Yesterday I watched a presentation by AEW UK REIT (AEWU) on the Investor Meet Company platform. This is a property investment trust which I hold but like many property companies the share price has done badly in recent weeks and it’s now on a discount to NAV of over 24%. The portfolio manager, Laura Elkin, explained that the company’s objective is to achieve a high income for investors through active management.
One of the main concerns of investors in such companies is that with interest rates rising, property investing may become less attractive as they typically have significant amounts of debt used to finance property purchases and may need to refinance their debt at more expensive levels. But AEWU have fixed their debt at 2.9% p.a. for the next 5 years and they have a high current cash holding. Their loan to NAV ratio is only 31%.
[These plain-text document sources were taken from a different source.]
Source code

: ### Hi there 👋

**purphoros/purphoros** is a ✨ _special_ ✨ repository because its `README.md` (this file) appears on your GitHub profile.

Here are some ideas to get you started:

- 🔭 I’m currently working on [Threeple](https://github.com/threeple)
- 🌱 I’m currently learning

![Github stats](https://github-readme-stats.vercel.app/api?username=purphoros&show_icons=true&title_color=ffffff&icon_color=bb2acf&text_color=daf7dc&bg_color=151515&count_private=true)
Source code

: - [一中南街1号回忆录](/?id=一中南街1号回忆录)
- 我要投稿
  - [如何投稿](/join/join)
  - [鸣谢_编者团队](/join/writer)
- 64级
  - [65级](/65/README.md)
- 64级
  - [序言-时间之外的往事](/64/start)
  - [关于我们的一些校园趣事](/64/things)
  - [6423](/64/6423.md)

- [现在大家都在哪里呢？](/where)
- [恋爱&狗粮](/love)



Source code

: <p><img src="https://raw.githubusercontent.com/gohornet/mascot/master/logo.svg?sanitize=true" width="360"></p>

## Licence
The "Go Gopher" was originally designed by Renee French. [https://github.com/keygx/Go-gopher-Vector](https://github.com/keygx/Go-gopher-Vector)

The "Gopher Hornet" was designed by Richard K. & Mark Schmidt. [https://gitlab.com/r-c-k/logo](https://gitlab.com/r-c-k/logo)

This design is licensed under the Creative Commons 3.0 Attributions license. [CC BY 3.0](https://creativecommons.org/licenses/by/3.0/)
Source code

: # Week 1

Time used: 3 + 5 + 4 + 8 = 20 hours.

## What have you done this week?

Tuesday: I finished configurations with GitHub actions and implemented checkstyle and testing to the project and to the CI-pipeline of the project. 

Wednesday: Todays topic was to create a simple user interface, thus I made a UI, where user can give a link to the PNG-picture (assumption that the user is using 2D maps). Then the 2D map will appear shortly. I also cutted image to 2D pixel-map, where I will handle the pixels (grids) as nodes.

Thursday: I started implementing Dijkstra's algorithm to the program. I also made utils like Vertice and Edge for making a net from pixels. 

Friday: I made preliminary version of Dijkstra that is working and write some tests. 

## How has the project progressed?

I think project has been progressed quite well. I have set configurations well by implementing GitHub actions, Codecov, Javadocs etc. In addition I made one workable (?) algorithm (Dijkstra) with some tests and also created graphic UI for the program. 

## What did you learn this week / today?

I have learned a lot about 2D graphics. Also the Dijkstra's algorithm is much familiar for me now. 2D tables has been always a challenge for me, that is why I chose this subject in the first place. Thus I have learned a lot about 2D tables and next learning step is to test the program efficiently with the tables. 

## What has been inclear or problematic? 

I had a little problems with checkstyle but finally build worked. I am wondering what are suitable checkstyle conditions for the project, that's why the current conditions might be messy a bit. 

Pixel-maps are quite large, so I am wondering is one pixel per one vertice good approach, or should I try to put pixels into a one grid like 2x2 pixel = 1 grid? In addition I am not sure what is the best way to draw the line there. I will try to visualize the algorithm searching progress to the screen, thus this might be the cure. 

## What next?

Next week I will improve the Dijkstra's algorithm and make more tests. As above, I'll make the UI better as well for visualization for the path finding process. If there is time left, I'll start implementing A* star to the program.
The current dividend yield is 8.7% although that is not covered by current earnings. This arises from some property disposals resulting in a high cash holding but they expect the dividend will soon be covered again.
There are apparently opportunities arising to buy properties at good prices and they are having conversations with open-ended property fund managers who are having to dispose of assets after falls in the property sector and pension funds having to realise cash.
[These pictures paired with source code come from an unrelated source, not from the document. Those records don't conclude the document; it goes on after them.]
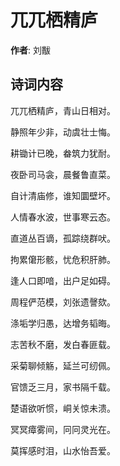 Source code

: # 兀兀栖精庐

**作者**: 刘黻

## 诗词内容

兀兀栖精庐，青山日相对。

静照年少非，动虞壮士悔。

耕锄计已晚，畚筑力犹耐。

夜卧司马衾，晨餐鲁直菜。

自计清庙修，谁知圜壁坏。

人情春水波，世事寒云态。

直道丛百谪，孤踪绕群吠。

拘累僒形骸，忧危积肝肺。

逢人口即喑，出户足如碍。

周程俨范模，刘张遗謦欬。

涤垢学归愚，达增务韬晦。

志苦秋不磨，发白春匪载。

采菊聊倾觞，延兰可纫佩。

官馈乏三月，家书隔千载。

楚语欲听惯，峒关惊未溃。

冥冥瘴雾间，冋冋灵光在。

莫挥感时泪，山水怡吾爱。

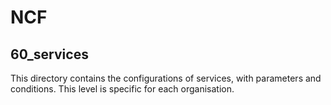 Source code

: # NCF

## 60_services

This directory contains the configurations of services, with parameters and conditions. This level is specific for each organisation.
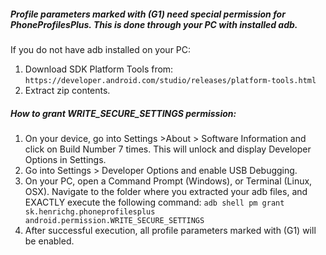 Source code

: ##### Profile parameters marked with (G1) need special permission for PhoneProfilesPlus. This is done through your PC with installed adb.

If you do not have adb installed on your PC:
1. Download SDK Platform Tools from:
`https://developer.android.com/studio/releases/platform-tools.html`
2. Extract zip contents.

##### How to grant WRITE_SECURE_SETTINGS permission:

1. On your device, go into Settings >About > Software Information and click on Build Number 7 times. This will unlock and display Developer Options in Settings.</string>
2. Go into Settings > Developer Options and enable USB Debugging.
3. On your PC, open a Command Prompt (Windows), or Terminal (Linux, OSX). Navigate to the folder where you extracted your adb files, and EXACTLY execute the following command:
`adb shell pm grant sk.henrichg.phoneprofilesplus android.permission.WRITE_SECURE_SETTINGS`
4. After successful execution, all profile parameters marked with (G1) will be enabled.
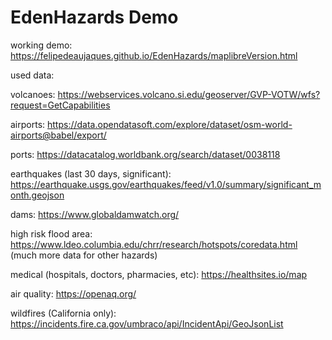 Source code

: # EdenHazards Demo
working demo: https://felipedeaujaques.github.io/EdenHazards/maplibreVersion.html

used data:

volcanoes: https://webservices.volcano.si.edu/geoserver/GVP-VOTW/wfs?request=GetCapabilities

airports: https://data.opendatasoft.com/explore/dataset/osm-world-airports@babel/export/

ports: https://datacatalog.worldbank.org/search/dataset/0038118

earthquakes (last 30 days, significant): https://earthquake.usgs.gov/earthquakes/feed/v1.0/summary/significant_month.geojson

dams: https://www.globaldamwatch.org/

high risk flood area: https://www.ldeo.columbia.edu/chrr/research/hotspots/coredata.html (much more data for other hazards)

medical (hospitals, doctors, pharmacies, etc): https://healthsites.io/map

air quality: https://openaq.org/

wildfires (California only): https://incidents.fire.ca.gov/umbraco/api/IncidentApi/GeoJsonList


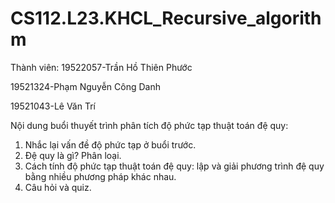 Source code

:# CS112.L23.KHCL_Recursive_algorithm
Thành viên:
  19522057-Trần Hồ Thiên Phước
  
  19521324-Phạm Nguyễn Công Danh
  
  19521043-Lê Văn Trí
  

Nội dung buổi thuyết trình phân tích độ phức tạp thuật toán đệ quy:
1. Nhắc lại vấn đề độ phức tạp ở buổi trước.
2. Đệ quy là gì? Phân loại.
3. Cách tính độ phức tạp thuật toán đệ quy: lập và giải phương trình đệ quy bằng nhiều phương pháp khác nhau.
4. Câu hỏi và quiz.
Another question was whether their property leases were indexed linked. Generally not. Indexed linked leases often have a cap and collar which provides only limited protection and AEWU’s leases are generally fairly short term anyway so can often be relet at higher prices. But that does surely mean that if the economy grinds to a halt then vacancies might increase and pressure to reduce letting prices will rise.
One interesting comment was that the office market is being hit by the ESG agenda. Prices are being affected by the quality of the property in that regard and this is meaning some improvement of properties is required to make them more attractive before reletting.
This was a useful presentation and a recording is available. AEWU have a good long-term record but property trusts are currently out of favour. Taking a long-term view, commercial property is looking to me to be quite an attractive sector at current price levels and AEWU seems to be nimble enough to take advantage of opportunities.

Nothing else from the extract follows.